A childhood without the kind of connection I needed as a kid, forced me to create a false reality in my head. I wasn’t getting it in real life, but I could falsify the good chemicals my body needed by living in fantasy land.

I read a LOT of adventure, fantasy type books growing up. The ones I could really get lost in. That was one of the tools I used back then.

Escape. Escape this reality.

Because it is so much easier to do so. And we are all doing it.

ALL. THE. TIME.

Netflix. Drinks at the pub. Food bingeing. Sugar. That was a biggie. Shopping online. Casual sex. Obsessing over others, over drama, over chaos. SCROLLING ON ALL THE PLATFORMS. Keep ourselves busy no matter what. Gratify our monkey minds. These subtle things that make up our day, are really mostly functioning as mechanisms to numb out what’s really happening within us.
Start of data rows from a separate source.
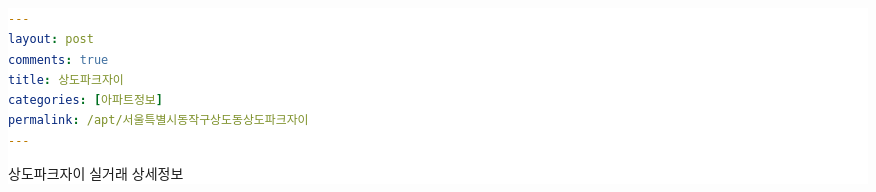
 ```yaml
---
layout: post
comments: true
title: 상도파크자이
categories: [아파트정보]
permalink: /apt/서울특별시동작구상도동상도파크자이
---
```


상도파크자이 실거래 상세정보

<script type="text/javascript">
  google.charts.load('current', {'packages':['line', 'corechart']});
  google.charts.setOnLoadCallback(drawChart);

  function drawChart() {
    var data = new google.visualization.DataTable();
    data.addColumn('date', '거래일');
    data.addColumn('number', "매매");
    data.addColumn('number', "전세");
    data.addColumn('number', "전매");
Whatever uncomfortable feelings we would rather not be feeling. And you know what the fun part is, NONE OF THIS IS OUR FAULT.

Our society, and by that I mean Western culture, has conditioned us to escape the pain. Always. Without fail. We are looking to escape the pain.

There’s physical pain in your body? Here’s a pill to numb it. You’re feeling emotions that are painful? Here’s a way to escape it.

This learning has been one of the impactful things on my own journey the last few years. I want to get free MANNN. That’s the goal for me. Free of all the suffering.

And slowly but surely, that has been the case. These big bags of living have become lighter to hold, or maybe I’ve got stronger. No matter, the struggle that seemed so unbearable, has certainly become less so.

I know I’m going in the right direction at the very least. And that, for me, is enough.?

I was led along a path that forced me to make a choice. To keep repeating the same numbing patterns and behaviours, or to choose different.

I was tired of living in the fantasy. I was tired of pining after unrequited love and unfulfilled dreams. I wasn’t getting to all the places I wanted to be going, in music, in money, in success. I was dreaming it, and seeing it, but I wanted it to be real.

I realised that in order to do so, I needed to commit to what was real. To what was here. What was now. What was tangible. What had truth.

The commitment to stop getting high was never about the drugs, it was about the unwavering commitment to this reality, no matter what was showing up. I chose to be present with ALL that I was experiencing, no matter how uncomfortable it felt.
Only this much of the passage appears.